Once it starts spinning, it breaks the hydrogen bonds and moves forward, again, for another set of reactions, it utilizes another ATP. During this process, the helicase binds to one of the two dsDNA strands and passes it from its hollow core.
what is the Function of Helicase Enzyme?
Unwinding the double-stranded nucleic acid (DNA/RNA) is a major function of any helicase subclass enzyme. In DNA replication, the helicase works by creating a complex with other proteins such as DNA primase, polymerase, or single stranded-binding proteins.
During replication, the helicase unwinds the dsDNA as we discussed above. Apart from this, several other functions are also performed by the helicase which is enlisted below, During DNA repair, the helicase unwinds or opens the dsDNA for repairing damaged DNA strands.
During the translation, it breaks the hydrogen bonds between the DNA-RNA hybrid. Further to this, the helicase also helps in splicing, chromatin remodeling, termination of translation.
Functions performed by the RNA helicase in RNA biogenesis are:
- RNA editing,
- RNA unwinding
- RNA degradation
- RNA splicing
- RNA transport
It also facilitates the metabolism of nucleic acids by facilitating the ssNA (single-stranded nucleic acid). Furthermore, the helicase provides the strand migration or exchange of genetic material during the process of recombination.
Interestingly, scientists have found that helicase is also involved in the telomerase maintenance and aging process.

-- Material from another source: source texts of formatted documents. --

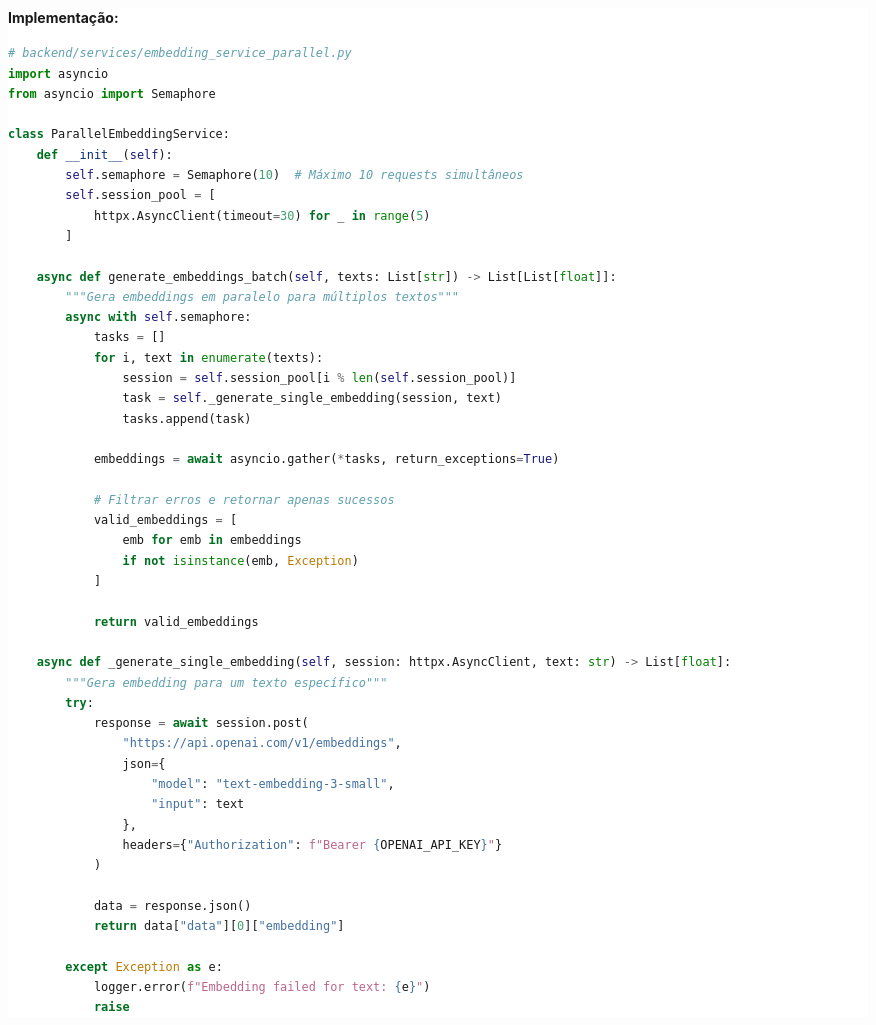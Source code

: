 **Implementação:**
```python
# backend/services/embedding_service_parallel.py
import asyncio
from asyncio import Semaphore

class ParallelEmbeddingService:
    def __init__(self):
        self.semaphore = Semaphore(10)  # Máximo 10 requests simultâneos
        self.session_pool = [
            httpx.AsyncClient(timeout=30) for _ in range(5)
        ]
    
    async def generate_embeddings_batch(self, texts: List[str]) -> List[List[float]]:
        """Gera embeddings em paralelo para múltiplos textos"""
        async with self.semaphore:
            tasks = []
            for i, text in enumerate(texts):
                session = self.session_pool[i % len(self.session_pool)]
                task = self._generate_single_embedding(session, text)
                tasks.append(task)
            
            embeddings = await asyncio.gather(*tasks, return_exceptions=True)
            
            # Filtrar erros e retornar apenas sucessos
            valid_embeddings = [
                emb for emb in embeddings 
                if not isinstance(emb, Exception)
            ]
            
            return valid_embeddings
    
    async def _generate_single_embedding(self, session: httpx.AsyncClient, text: str) -> List[float]:
        """Gera embedding para um texto específico"""
        try:
            response = await session.post(
                "https://api.openai.com/v1/embeddings",
                json={
                    "model": "text-embedding-3-small",
                    "input": text
                },
                headers={"Authorization": f"Bearer {OPENAI_API_KEY}"}
            )
            
            data = response.json()
            return data["data"][0]["embedding"]
            
        except Exception as e:
            logger.error(f"Embedding failed for text: {e}")
            raise
```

Several helicases and their function are given into the table below,
|PcrA1, RepA, Dna2, NS3, RecD, TraI, HSv UL9, Dna B||Involved in DNA replication|
|Dna2, WRN, Pif1||Involved in Okazaki fragment maturation at the lagging strand|
|Factor 2, Rho, SWI2, SNF2, TFIIH||Involved in transcription|
|Rtel1, BLM, Rho, PriA, UvrD, RecQ, RecG, RecBCD, Tra I||Involved in recombination|
|RuvB, Mph 1, RecQ, WRN, Helicase E, UvrD, RecD2 and RecQ||Involved in DNA repair mechanism|
|Vasa, HSV UL5, RHA and eIF4A||Translation|
|BLM, Rtel 1, Pif1, Dna2||Telomere maintenance|
|BLM, ATRX, Rad54||Chromatid remodelling|
Several helicases play an important role in the DNA translation too are:
TFIIH- activation of translation
TFIIH, SNF1- initiation of translation
SW1, TFIIH, SW1, Rho and Factor 2 for maintenance, DNA repair and translation termination.
Apart from its role in DNA maintenance, the mutation in the helicase coding gene also results in some genetic anomalies. ATRX helicase mutation, XPD point mutation, and RecQ mutations are some of the common mutations found in the helicase.
Various mutations in the helicase enzyme coding genes result in abnormal conditions like immunodeficiency, mental retardation, premature aging, and cancer. Some of the diseases in which the helicase is involved are Bloom’s syndrome, alpha-thalassemia, xeroderma pigmentation, and Cockayne syndrome.